Sector Specific FDI Limits

" Air Transport Services - 49%
" Asset Reconstruction Company - 49%
" Automic Minerals - 74%
" Banking Private Sector - 74%
" FM Radio - 20%
" Cable Network - 49%
" Up-linking a News & Current Affairs TV Channel - 26%

Table B (Contd..)

" Mining covering exploration and mining of diamonds & precious stones; gold, silver and minerals - 100%.
" Non-banking Finance Company including Merchant Banking, Underwriting, investment advisory, stock broking, venture capital etc.. 100% (subject to certain norms for capitalization).
" Trading (whole-sale cash and carry, trading of items sourced from small scale, test marketing). - 100%.

For industries where foreign investment is allowed upto 100%, please see Table B1. Sectors which are not covered and/or mentioned Press Note 4 of 2006 are allowed to own equity ownership upto 100%. FDI policy is reviewed on continued basis and changes in sectoral policy/ equity cap are notified through Press Notes by the Government from time to time.
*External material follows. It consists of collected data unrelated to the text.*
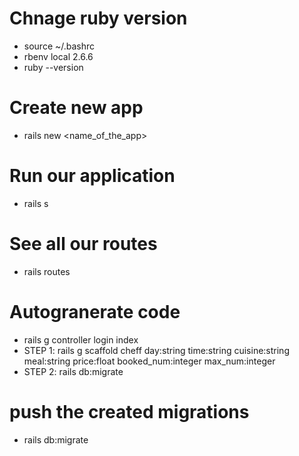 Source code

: 
# Chnage ruby version
- source ~/.bashrc
- rbenv local 2.6.6
- ruby --version

# Create new app
- rails new <name_of_the_app>

# Run our application
- rails s

# See all our routes
- rails routes

# Autogranerate code
- rails g controller login index
- STEP 1: rails g scaffold cheff day:string time:string cuisine:string meal:string price:float booked_num:integer max_num:integer
- STEP 2: rails db:migrate

# push the created migrations
- rails db:migrate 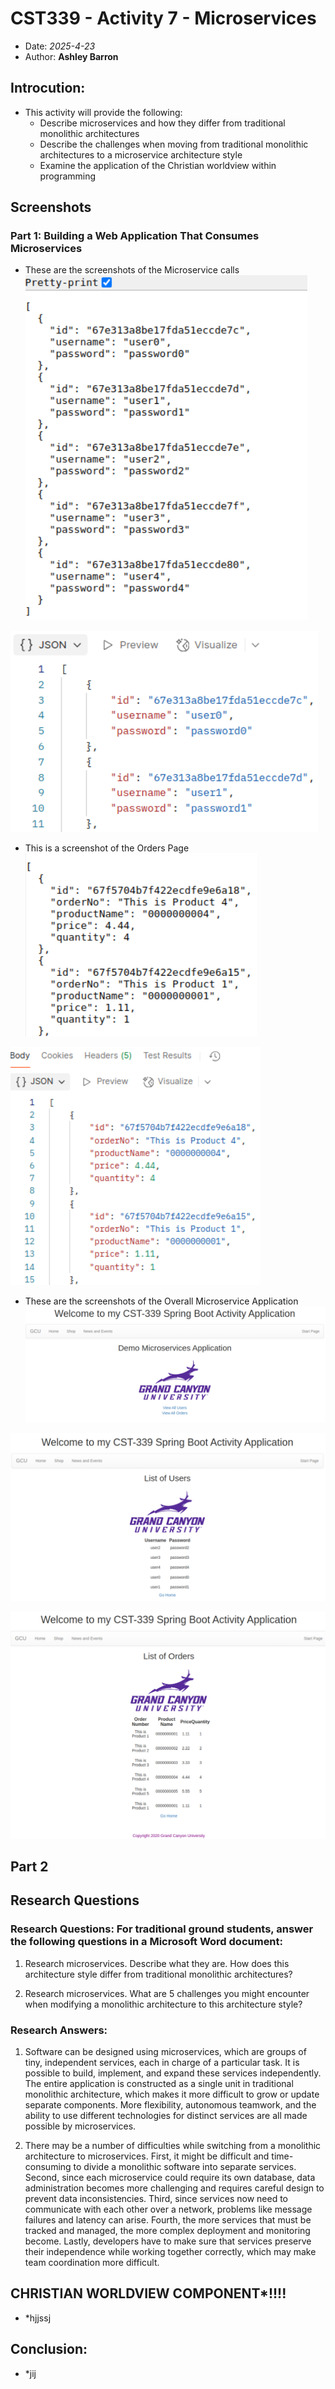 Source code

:# CST339 - Activity 7 - Microservices

- Date: *2025-4-23*
- Author: **Ashley Barron**

## Introcution:
- This activity will provide the following:
    - Describe microservices and how they differ from traditional monolithic architectures
    - Describe the challenges when moving from traditional monolithic architectures to a microservice architecture style
    - Examine the application of the Christian worldview within programming


## Screenshots
### Part 1: Building a Web Application That Consumes Microservices
- These are the screenshots of the Microservice calls
![UsersPage](usersPage.png)


![Usersjson](usersJson.png)


- This is a screenshot of the Orders Page
![ProductsPage](productsPage.png)

![ProductsJson](productsJson.png)

- These are the screenshots of the Overall Microservice Application
![OverallAplication](overallApp.png)

![AppUsersList](usersList.png)

![AppOrders](ordersPage.png)

## Part 2



## Research Questions
### Research Questions: For traditional ground students, answer the following questions in a Microsoft Word document:

1. Research microservices. Describe what they are. How does this architecture style differ from traditional monolithic architectures?

2. Research microservices. What are 5 challenges you might encounter when modifying a monolithic architecture to this architecture style?


### Research Answers:
1. Software can be designed using microservices, which are groups of tiny, independent services, each in charge of a particular task.  It is possible to build, implement, and expand these services independently.  The entire application is constructed as a single unit in traditional monolithic architecture, which makes it more difficult to grow or update separate components.  More flexibility, autonomous teamwork, and the ability to use different technologies for distinct services are all made possible by microservices.

2. There may be a number of difficulties while switching from a monolithic architecture to microservices.  First, it might be difficult and time-consuming to divide a monolithic software into separate services.  Second, since each microservice could require its own database, data administration becomes more challenging and requires careful design to prevent data inconsistencies.  Third, since services now need to communicate with each other over a network, problems like message failures and latency can arise.  Fourth, the more services that must be tracked and managed, the more complex deployment and monitoring become.  Lastly, developers have to make sure that services preserve their independence while working together correctly, which may make team coordination more difficult.

## **CHRISTIAN WORLDVIEW COMPONENT***!!!!
- *hjjssj

## Conclusion:
- *jij

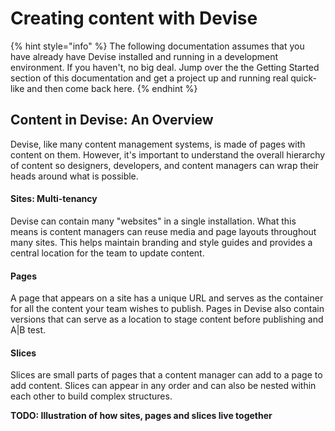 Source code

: # Creating content with Devise

{% hint style="info" %}
The following documentation assumes that you have already have Devise installed and running in a development environment. If you haven't, no big deal. Jump over the the Getting Started section of this documentation and get a project up and running real quick-like and then come back here.
{% endhint %}

## Content in Devise: An Overview

Devise, like many content management systems, is made of pages with content on them. However, it's important to understand the overall hierarchy of content so designers, developers, and content managers can wrap their heads around what is possible. 

#### Sites: Multi-tenancy

Devise can contain many "websites" in a single installation. What this means is content managers can reuse media and page layouts throughout many sites. This helps maintain branding and style guides and provides a central location for the team to update content.

#### Pages

A page that appears on a site has a unique URL and serves as the container for all the content your team wishes to publish. Pages in Devise also contain versions that can serve as a location to stage content before publishing and A\|B test.

#### Slices

Slices are small parts of pages that a content manager can add to a page to add content. Slices can appear in any order and can also be nested within each other to build complex structures.

**TODO: Illustration of how sites, pages and slices live together**



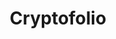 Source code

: ---
title: "Cryptofolio"
description: "Crypto-currency investment portfolio tracker"
type: "project"
demo: "https://cryptofolio-demo.netlify.com"
github: "https://github.com/kdelalic/cryptofolio"
tech: 
  - ReactJS
  - Material UI
  - Socket.io
  - Firebase
tags:
  - react
  - firebase
  - socket.io
  - investing
  - crypto-currency
  - portfolio tracker
---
FDI in activities not covered under the automatic route requires prior approval from the Government. Table C gives the brief overview of fees that can be paid for technical collaborations and use of trademarks .

A proposal in which the foreign collaborator has an existing financial/ technical collaboration in India in the same field requires the prior approval from the existing partner and also from the Government of India .

Investment in existing operating Indian company has to conform to the pricing guidelines issued by the Reserve Bank of India, namely in case of a listed Indian company the price should be in accordance with the Guidelines prescribed by the Securities and Exchange Board of India and in case of unlisted shares at fair valuation of shares done by a chartered accountant. No further permission is required by the non-residents to acquire shares under rights/ bonus after the initial acquisition. The dividend earned from these shares is freely repatriable out of India.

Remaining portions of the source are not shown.